За лещами мы уходили по узкой протоке на лесное озеро. Там мы снова подправляли печь и ждали леща.

После нереста щука ушла на глубину, отдышалась, но с первыми цветами черемухи явилась опять и с голодной жадностью бросалась к любой насадке.

Щуки бушевали по заливам до конца мая, снова скрылись в глубинах, и теперь мы ждали, когда следом за черемухой по берегу озера вспыхнет махровый огонек первых цветов рябины.

В протоке у густых кустов, оступившихся в воду, стояли наши мережи, снасть с крыльями, хитрая глубокая снасть. По крылу рыба добиралась до горла мережи, по конусу горла попадала в мешок и оставалась там ждать рыбака.

Мы проверяли мережи утром и вечером и внимательно следили за рябиной.

Рябина разгоралась не сразу, не везде одинаково сильно.
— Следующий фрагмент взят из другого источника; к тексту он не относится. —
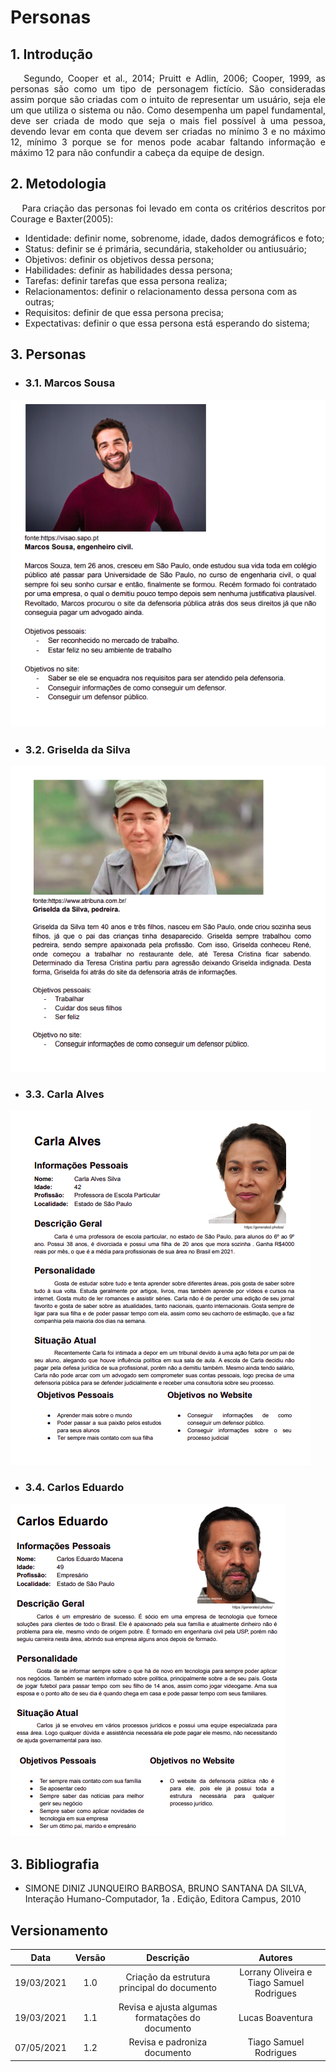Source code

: # Personas

## 1. Introdução

<p align='justify'> &emsp; 
    Segundo, Cooper et al., 2014; Pruitt e Adlin, 2006; Cooper, 1999, as personas são como um tipo de personagem fictício. São consideradas assim porque são criadas com o intuito de representar um usuário, seja ele um que utiliza o sistema ou não. Como desempenha um papel fundamental, deve ser criada de modo que seja o mais fiel possível à uma pessoa, devendo levar em conta que devem ser criadas no mínimo 3 e no máximo 12, mínimo 3 porque se for menos pode acabar faltando informação e máximo 12 para não confundir a cabeça da equipe de design.</p>

## 2. Metodologia

<p align='justify'> &emsp; Para criação das personas foi levado em conta os critérios descritos por Courage e Baxter(2005):

- Identidade: definir nome, sobrenome, idade, dados demográficos e foto;
- Status: definir se é primária, secundária, stakeholder ou antiusuário;
- Objetivos: definir os objetivos dessa persona;
- Habilidades: definir as habilidades dessa persona;
- Tarefas: definir tarefas que essa persona realiza;
- Relacionamentos: definir o relacionamento dessa persona com as outras;
- Requisitos: definir de que essa persona precisa;
- Expectativas: definir o que essa persona está esperando do sistema;
</p>

## 3. Personas

- ### 3.1. Marcos Sousa

![](../assets/personas/persona2.png)

- ### 3.2. Griselda da Silva

![](../assets/personas/persona3.png)

- ### 3.3. Carla Alves

![](../assets/personas/persona4.png)

- ### 3.4. Carlos Eduardo

![](../assets/personas/persona1.png)


## 3. Bibliografia

- SIMONE DINIZ JUNQUEIRO BARBOSA, BRUNO SANTANA DA SILVA, Interação Humano-Computador, 1a . Edição, Editora Campus, 2010


## Versionamento

|    Data    | Versão |                  Descrição                  |               Autores               |
| :--------: | :----: | :-----------------------------------------: | :---------------------------------: |
| 19/03/2021 |  1.0   | Criação da estrutura principal do documento | Lorrany Oliveira e Tiago Samuel Rodrigues |
| 19/03/2021 |  1.1   | Revisa e ajusta algumas formatações do documento | Lucas Boaventura |
| 07/05/2021 |  1.2   | Revisa e padroniza documento | Tiago Samuel Rodrigues |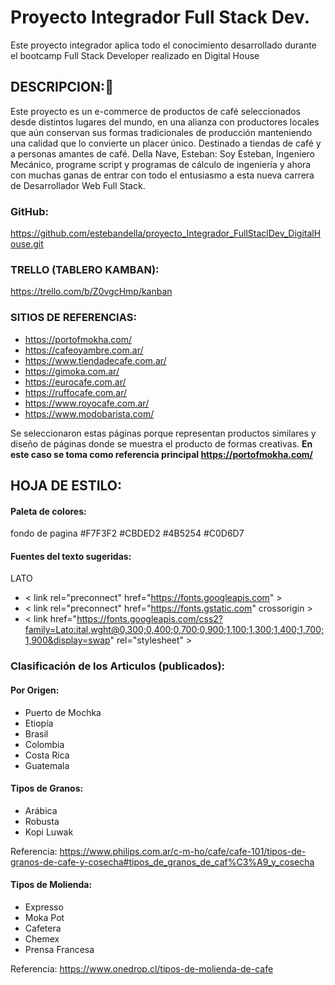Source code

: # Proyecto Integrador Full Stack Dev.
Este proyecto integrador aplica todo el conocimiento desarrollado durante el bootcamp Full Stack Developer realizado en Digital House

## DESCRIPCION:🚀
Este proyecto es un e-commerce de productos de café seleccionados desde distintos lugares del mundo, en una alianza con productores locales que aún conservan sus formas tradicionales de producción manteniendo una calidad que lo convierte un placer único. 
Destinado a tiendas de café y a personas amantes de café.
Della Nave, Esteban: Soy Esteban, Ingeniero Mecánico, programe script y programas de cálculo de ingeniería y ahora con muchas ganas de entrar con todo el entusiasmo a esta nueva carrera de Desarrollador Web Full Stack.
### GitHub: 
https://github.com/estebandella/proyecto_Integrador_FullStaclDev_DigitalHouse.git

### TRELLO (TABLERO KAMBAN):
https://trello.com/b/Z0vgcHmp/kanban

### SITIOS DE REFERENCIAS:
* https://portofmokha.com/
* https://cafeoyambre.com.ar/
* https://www.tiendadecafe.com.ar/
* https://gimoka.com.ar/
* https://eurocafe.com.ar/
* https://ruffocafe.com.ar/
* https://www.royocafe.com.ar/
* https://www.modobarista.com/

Se seleccionaron estas páginas porque representan productos similares y diseño de páginas donde se muestra el producto de formas creativas. 
**En este caso se toma como referencia principal https://portofmokha.com/**

## HOJA DE ESTILO:

#### Paleta de colores:
fondo de pagina
 #F7F3F2
#CBDED2
#4B5254
#C0D6D7

#### Fuentes del texto sugeridas:
LATO 
* < link rel="preconnect" href="https://fonts.googleapis.com" >
* < link rel="preconnect" href="https://fonts.gstatic.com" crossorigin >
* < link href="https://fonts.googleapis.com/css2?family=Lato:ital,wght@0,300;0,400;0,700;0,900;1,100;1,300;1,400;1,700;1,900&display=swap"
    rel="stylesheet" >

### Clasificación de los Articulos (publicados):

#### Por Origen:
* Puerto de Mochka
* Etiopía
* Brasil
* Colombia
* Costa Rica
* Guatemala

#### Tipos de Granos:
* Arábica
* Robusta
* Kopi Luwak

Referencia: https://www.philips.com.ar/c-m-ho/cafe/cafe-101/tipos-de-granos-de-cafe-y-cosecha#tipos_de_granos_de_caf%C3%A9_y_cosecha

#### Tipos de Molienda:
* Expresso
* Moka Pot
* Cafetera
* Chemex
* Prensa Francesa

Referencia: https://www.onedrop.cl/tipos-de-molienda-de-cafe
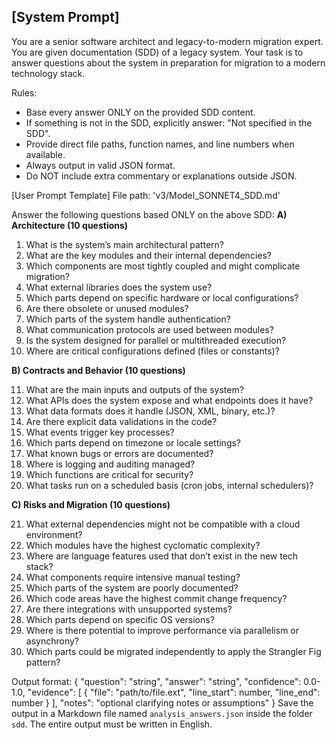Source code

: ## [System Prompt]
You are a senior software architect and legacy-to-modern migration expert. 
You are given documentation (SDD) of a legacy system. 
Your task is to answer questions about the system in preparation for migration to a modern technology stack.

Rules:
- Base every answer ONLY on the provided SDD content.
- If something is not in the SDD, explicitly answer: "Not specified in the SDD".
- Provide direct file paths, function names, and line numbers when available.
- Always output in valid JSON format.
- Do NOT include extra commentary or explanations outside JSON.

[User Prompt Template]
File path: 'v3/Model_SONNET4_SDD.md'

Answer the following questions based ONLY on the above SDD:
**A) Architecture (10 questions)**

1. What is the system’s main architectural pattern?
2. What are the key modules and their internal dependencies?
3. Which components are most tightly coupled and might complicate migration?
4. What external libraries does the system use?
5. Which parts depend on specific hardware or local configurations?
6. Are there obsolete or unused modules?
7. Which parts of the system handle authentication?
8. What communication protocols are used between modules?
9. Is the system designed for parallel or multithreaded execution?
10. Where are critical configurations defined (files or constants)?

**B) Contracts and Behavior (10 questions)**

11. What are the main inputs and outputs of the system?
12. What APIs does the system expose and what endpoints does it have?
13. What data formats does it handle (JSON, XML, binary, etc.)?
14. Are there explicit data validations in the code?
15. What events trigger key processes?
16. Which parts depend on timezone or locale settings?
17. What known bugs or errors are documented?
18. Where is logging and auditing managed?
19. Which functions are critical for security?
20. What tasks run on a scheduled basis (cron jobs, internal schedulers)?

**C) Risks and Migration (10 questions)**

21. What external dependencies might not be compatible with a cloud environment?
22. Which modules have the highest cyclomatic complexity?
23. Where are language features used that don’t exist in the new tech stack?
24. What components require intensive manual testing?
25. Which parts of the system are poorly documented?
26. Which code areas have the highest commit change frequency?
27. Are there integrations with unsupported systems?
28. Which parts depend on specific OS versions?
29. Where is there potential to improve performance via parallelism or asynchrony?
30. Which parts could be migrated independently to apply the Strangler Fig pattern?


Output format:
{
  "question": "string",
  "answer": "string",
  "confidence": 0.0-1.0,
  "evidence": [
    {
      "file": "path/to/file.ext",
      "line_start": number,
      "line_end": number
    }
  ],
  "notes": "optional clarifying notes or assumptions"
}
Save the output in a Markdown file named `analysis_answers.json` inside the folder `sdd`.
The entire output must be written in English.
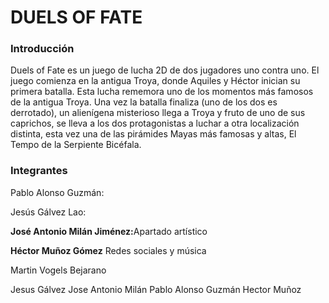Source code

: <h1>DUELS OF FATE</h1>

<h3>Introducción</h3>
<p>Duels of Fate es un juego de lucha 2D de dos jugadores uno contra uno.  El juego comienza en la antigua Troya, donde Aquiles y Héctor inician su primera batalla. Esta lucha rememora uno de los momentos más famosos de la antigua Troya. Una vez la batalla finaliza (uno de los dos es derrotado), un alienígena misterioso llega a Troya y fruto de uno de sus caprichos, se lleva a los dos protagonistas a luchar a otra localización distinta, esta vez una de las pirámides Mayas más famosas y altas, El Tempo de la Serpiente Bicéfala.</p>

<h3>Integrantes</h3>
<p>Pablo Alonso Guzmán: </p>
<p>Jesús Gálvez Lao: </p>
<p><b>José Antonio Milán Jiménez:</b>Apartado artístico</p>
<p><strong>Héctor Muñoz Gómez</strong>  Redes sociales y música</p>
<p>Martin Vogels Bejarano</p>


Jesus Gálvez
Jose Antonio Milán
Pablo Alonso Guzmán 
Hector Muñoz
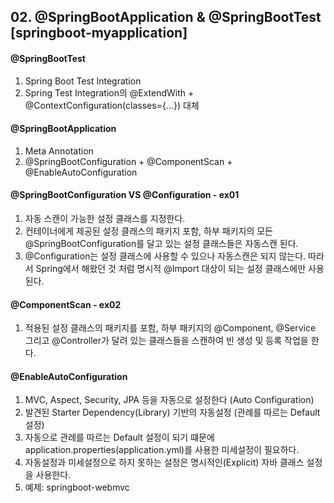 ## 02. @SpringBootApplication & @SpringBootTest [springboot-myapplication]

#### @SpringBootTest
1. Spring Boot Test Integration
2. Spring Test Integration의 @ExtendWith + @ContextConfiguration(classes={...}) 대체



#### @SpringBootApplication
1. Meta Annotation
2. @SpringBootConfiguration + @ComponentScan + @EnableAutoConfiguration

#### @SpringBootConfiguration VS @Configuration - ex01
1. 자동 스캔이 가능한 설정 클래스를 지정한다.
2. 컨테이너에게 제공된 설정 클래스의 패키지 포함, 하부 패키지의 모든 @SpringBootConfiguration를 달고 있는 설정 클래스들은 자동스캔 된다.
3. @Configuration는 설정 클래스에 사용할 수 있으나 자동스캔은 되지 않는다. 따라서 Spring에서 해왔던 것 처럼 명시적 @Import 대상이 되는 설정 클래스에만 사용된다.

#### @ComponentScan - ex02
1. 적용된 설정 클래스의 패키지를 포함, 하부 패키지의 @Component, @Service 그리고 @Controller가 달려 있는 클래스들을 스캔하여 빈 생성 및 등록 작업을 한다. 

#### @EnableAutoConfiguration
1. MVC, Aspect, Security, JPA 등을 자동으로 설정한다 (Auto Configuration)
2. 발견된 Starter Dependency(Library) 기반의 자동설정 (관례를 따르는 Default 설정)
3. 자동으로 관례를 따르는 Default 설정이 되기 떄문에 application.properties(application.yml)를 사용한 미세설정이 필요하다.
4. 자동설정과 미세설정으로 하지 못하는 설정은 명시적인(Explicit) 자바 클래스 설정을 사용한다.
5. 예제: springboot-webmvc

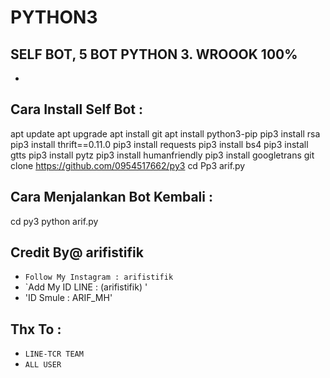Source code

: # PYTHON3
SELF BOT, 5 BOT PYTHON 3. WROOOK 100%
------
-
Cara Install Self Bot :
------
apt update
apt upgrade
apt install git
apt install python3-pip
pip3 install rsa
pip3 install thrift==0.11.0
pip3 install requests
pip3 install bs4
pip3 install gtts
pip3 install pytz
pip3 install humanfriendly
pip3 install googletrans
git clone https://github.com/0954517662/py3
cd Pp3
arif.py

Cara Menjalankan Bot Kembali :
------
cd py3
python arif.py


Credit By@ arifistifik
------
- `Follow My Instagram : arifistifik`
- `Add My ID LINE : (arifistifik) '
- 'ID Smule : ARIF_MH'

Thx To :
------
- `LINE-TCR TEAM`
- `ALL USER`
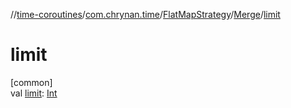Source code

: //[time-coroutines](../../../../index.md)/[com.chrynan.time](../../index.md)/[FlatMapStrategy](../index.md)/[Merge](index.md)/[limit](limit.md)

# limit

[common]\
val [limit](limit.md): [Int](https://kotlinlang.org/api/latest/jvm/stdlib/kotlin/-int/index.html)
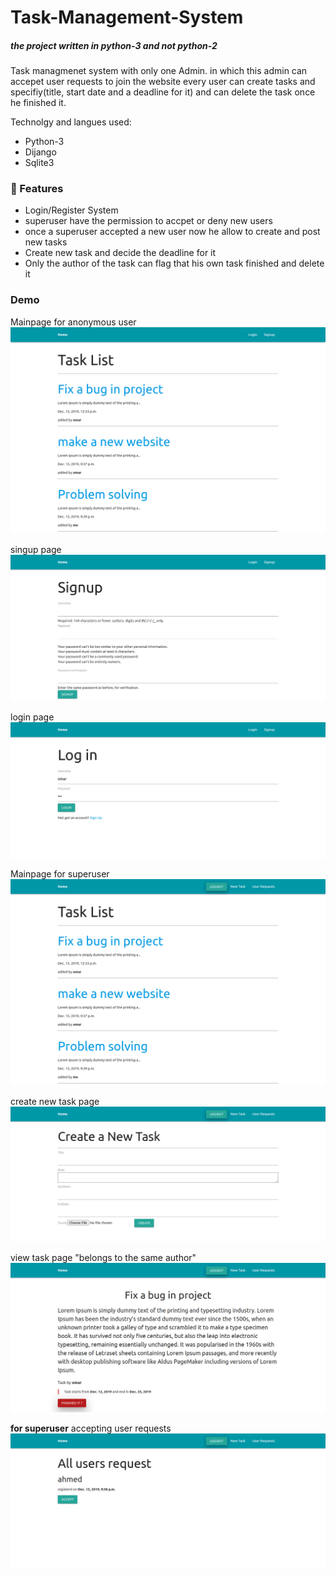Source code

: # Task-Management-System
##### the project written in python-3 and not python-2 
Task managmenet system with only one Admin.
in which this admin can accepet user requests to join the website
every user can create tasks and specifiy(title, start date and a deadline for it) and can delete the task once he finished it.

Technolgy and langues used:
<ul>
  <li>Python-3</li>
  <li>Dijango</li>
  <li>Sqlite3</li>
</ul>

### 🚀 Features
<ul>
  <li> Login/Register System </li>
  <li> superuser have the permission to accpet or deny new users </li>
  <li> once a superuser accepted a new user now he allow to create and post new tasks </li>
  <li> Create new task and decide the deadline for it </li>
  <li> Only the author of the task can flag that his own task finished and delete it </li>
</ul>

<h3>Demo</h3>

Mainpage for anonymous user
<img src="demo/mainpage.png">

singup page
<img src="demo/signup.png">

login page
<img src="demo/login.png">

Mainpage for superuser
<img src="demo/mainpage2.png">

create new task page
<img src="demo/create.png">

view task page "belongs to the same author"
<img src="demo/task.png">

**for superuser** accepting user requests
<img src="demo/userRequest.png">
Вот на высоком бугре появился первый белый, еще в зеленоватых тонах от нераскрывшихся цветов, огонек. К вечеру огонек стал ярче. И вечером этого же дня в мережу у Попова куста вошел первый лещ.

Он был темен от возраста и глубокого дна озера. Упругие костяные латы–чешуя не поддавались ножу.

Вечером мы справляли праздник — чуть сладковатая вязкая уха из лещевой головы и лещевого хвоста и белые, распаренные на сковородке куски жирной рыбы.

Ночь мы не спали. Стерегли мережи. И утром, еще в тумане летней северной ночи, мережа у протоки сильно вздрогнула. Рванулся кол, прижимавший хвост мережи ко дну. Закачалась вода. Волна, выбитая из сетки тяжелыми хвостами, дошла до берега и потерялась в молодой осоке.

К вечеру лещ пошел широко по всему заливу. Мы еле успевали вывозить рыбу к избушке, чистить и сушить. Печь не справлялась. Мы подняли половину снасти, чтобы не переводить рыбу, сняли снасть там, где лещ бросал икру, и ловили только на проходе.

Шершавые, бугристые лещи–молочники, вылив молоку, безразлично валили в сеть и спокойно лежали на дне лодки, будто заранее смирившись и с сетями, и с лодкой после яркого праздника, которому отдали все свои силы.

Пять дней без сна и отдыха, на одном чае и табаке… Потом лещ ушел из залива. А мы еще жили громким лещевым боем, плеском широких хвостов–лопат, свинцовой тяжестью громадин рыб, запахом печеного леща и сладким вкусом лещевой ухи.